There’s a disturbing line – actually, the whole piece is disturbing – in poet Melissa Lee-Houghton’s Guardian article of a couple of years ago wherein she discusses the importance (for her psychiatric recovery) of writing.
She writes that The nurses in the hospitals seemed bored and often bullied me in disturbing ways, which inevitably prevented me from speaking with them at all.
When last in hospital myself (triple bypass), I felt the nurses (and doctors) to be on my side, ‘willing’ me to recovery. Somehow that perception (naive of me?) had significance, I needed faith in the system and in the goodwill of the people I was dealing with on a day-to-day basis, the sense that they were behind me. Melissa’s experience – the nurses’ boredom – shows another side of the system which is at odds with what you need for survival when you’re at your lowest. An isolated experience hopefully – then again, we’re all human aren’t we, even the nurses on whom we’ve occasion to pin our hydra-headed hopes?
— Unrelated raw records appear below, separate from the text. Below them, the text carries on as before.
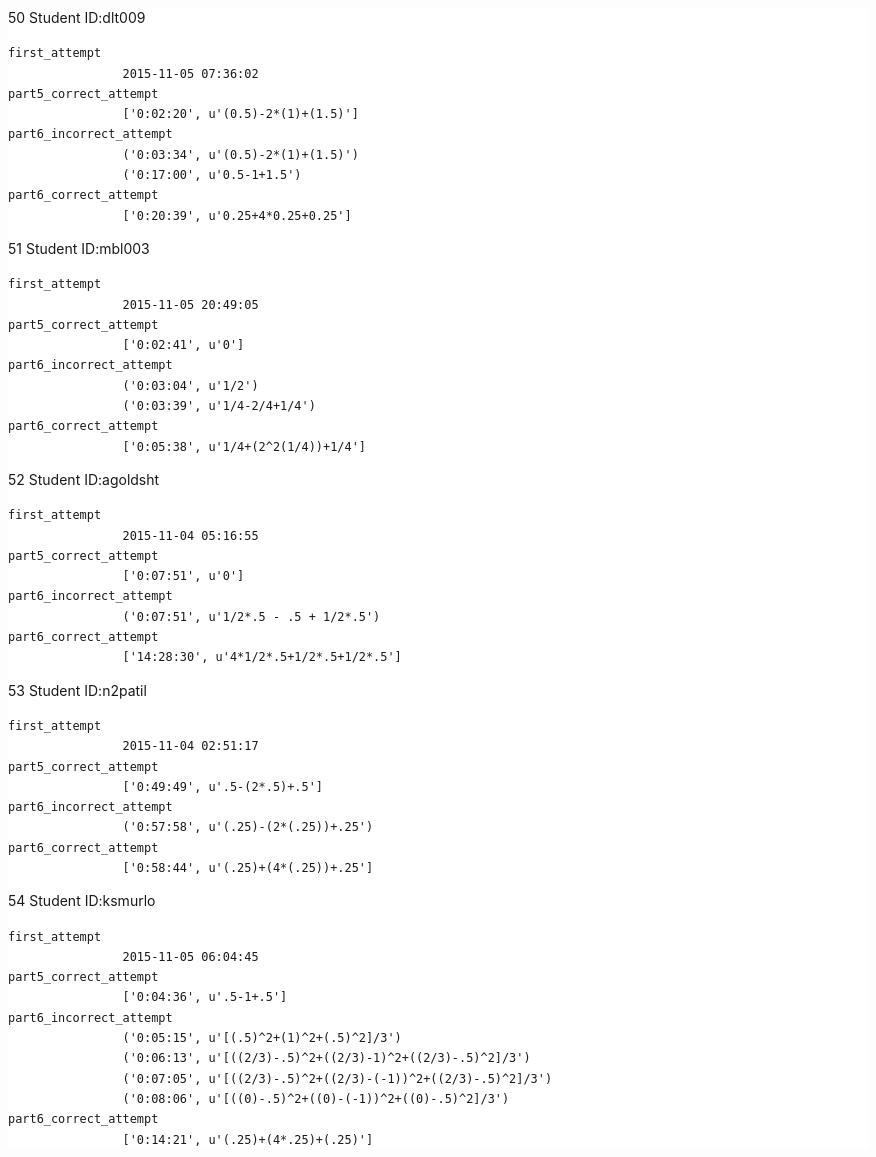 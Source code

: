 50 Student ID:dlt009

	first_attempt
					2015-11-05 07:36:02
	part5_correct_attempt
					['0:02:20', u'(0.5)-2*(1)+(1.5)']
	part6_incorrect_attempt
					('0:03:34', u'(0.5)-2*(1)+(1.5)')
					('0:17:00', u'0.5-1+1.5')
	part6_correct_attempt
					['0:20:39', u'0.25+4*0.25+0.25']

51 Student ID:mbl003

	first_attempt
					2015-11-05 20:49:05
	part5_correct_attempt
					['0:02:41', u'0']
	part6_incorrect_attempt
					('0:03:04', u'1/2')
					('0:03:39', u'1/4-2/4+1/4')
	part6_correct_attempt
					['0:05:38', u'1/4+(2^2(1/4))+1/4']

52 Student ID:agoldsht

	first_attempt
					2015-11-04 05:16:55
	part5_correct_attempt
					['0:07:51', u'0']
	part6_incorrect_attempt
					('0:07:51', u'1/2*.5 - .5 + 1/2*.5')
	part6_correct_attempt
					['14:28:30', u'4*1/2*.5+1/2*.5+1/2*.5']

53 Student ID:n2patil

	first_attempt
					2015-11-04 02:51:17
	part5_correct_attempt
					['0:49:49', u'.5-(2*.5)+.5']
	part6_incorrect_attempt
					('0:57:58', u'(.25)-(2*(.25))+.25')
	part6_correct_attempt
					['0:58:44', u'(.25)+(4*(.25))+.25']

54 Student ID:ksmurlo

	first_attempt
					2015-11-05 06:04:45
	part5_correct_attempt
					['0:04:36', u'.5-1+.5']
	part6_incorrect_attempt
					('0:05:15', u'[(.5)^2+(1)^2+(.5)^2]/3')
					('0:06:13', u'[((2/3)-.5)^2+((2/3)-1)^2+((2/3)-.5)^2]/3')
					('0:07:05', u'[((2/3)-.5)^2+((2/3)-(-1))^2+((2/3)-.5)^2]/3')
					('0:08:06', u'[((0)-.5)^2+((0)-(-1))^2+((0)-.5)^2]/3')
	part6_correct_attempt
					['0:14:21', u'(.25)+(4*.25)+(.25)']
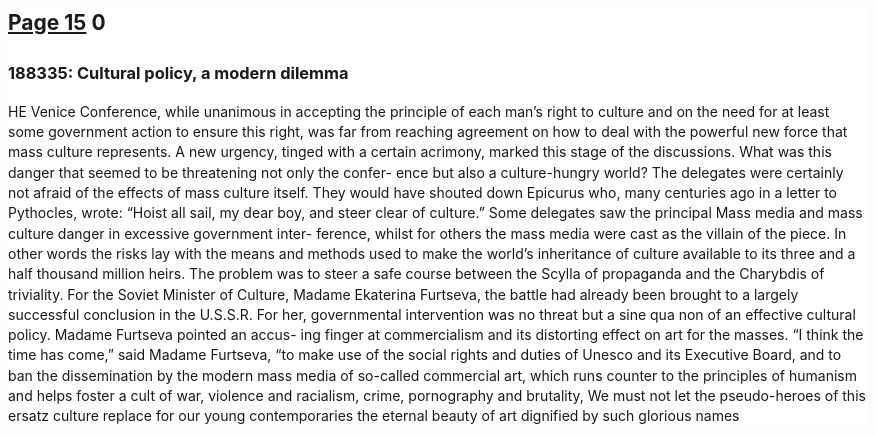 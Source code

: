 ## [Page 15](052770engo.pdf#page=15) 0

### 188335: Cultural policy, a modern dilemma

HE Venice Conference, 
while unanimous in accepting the 
principle of each man’s right to culture 
and on the need for at least some 
government action to ensure this right, 
was far from reaching agreement on 
how to deal with the powerful new 
force that mass culture represents. 
A new urgency, tinged with a certain 
acrimony, marked this stage of the 
discussions. 
What was this danger that seemed 
to be threatening not only the confer- 
ence but also a culture-hungry world? 
The delegates were certainly not 
afraid of the effects of mass culture 
itself. They would have shouted down 
Epicurus who, many centuries ago in 
a letter to Pythocles, wrote: “Hoist 
all sail, my dear boy, and steer clear 
of culture.” 
Some delegates saw the principal 
Mass media 
and mass culture 
danger in excessive government inter- 
ference, whilst for others the mass 
media were cast as the villain of the 
piece. In other words the risks lay 
with the means and methods used to 
make the world’s inheritance of culture 
available to its three and a half 
thousand million heirs. The problem 
was to steer a safe course between 
the Scylla of propaganda and the 
Charybdis of triviality. 
For the Soviet Minister of Culture, 
Madame Ekaterina Furtseva, the battle 
had already been brought to a largely 
successful conclusion in the U.S.S.R. 
For her, governmental intervention was 
no threat but a sine qua non of an 
effective cultural policy. 
Madame Furtseva pointed an accus- 
ing finger at commercialism and its 
distorting effect on art for the masses. 
“I think the time has come,” said 
Madame Furtseva, “to make use of 
the social rights and duties of Unesco 
and its Executive Board, and to ban 
the dissemination by the modern mass 
media of so-called commercial art, 
which runs counter to the principles 
of humanism and helps foster a cult 
of war, violence and racialism, crime, 
pornography and brutality, We must 
not let the pseudo-heroes of this 
ersatz culture replace for our young 
contemporaries the eternal beauty of 
art dignified by such glorious names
(Melissa Lee-Houghton writes)
‘When I had first arrived on the ward in 2002, I had written a book-length poem describing my experience of grief and pain; on submitting to a staggering regime of pill cocktails, I ceased to write at all. I also stopped reading; a copy of Adorno’s Minima Moralia was swiftly confiscated as a particularly derisive nurse expressed her opinion on its damaging effect on my mind. Whenever I attempted to write something down, it was remarked on as a manifestation of my illness – never a possible route to its cessation.’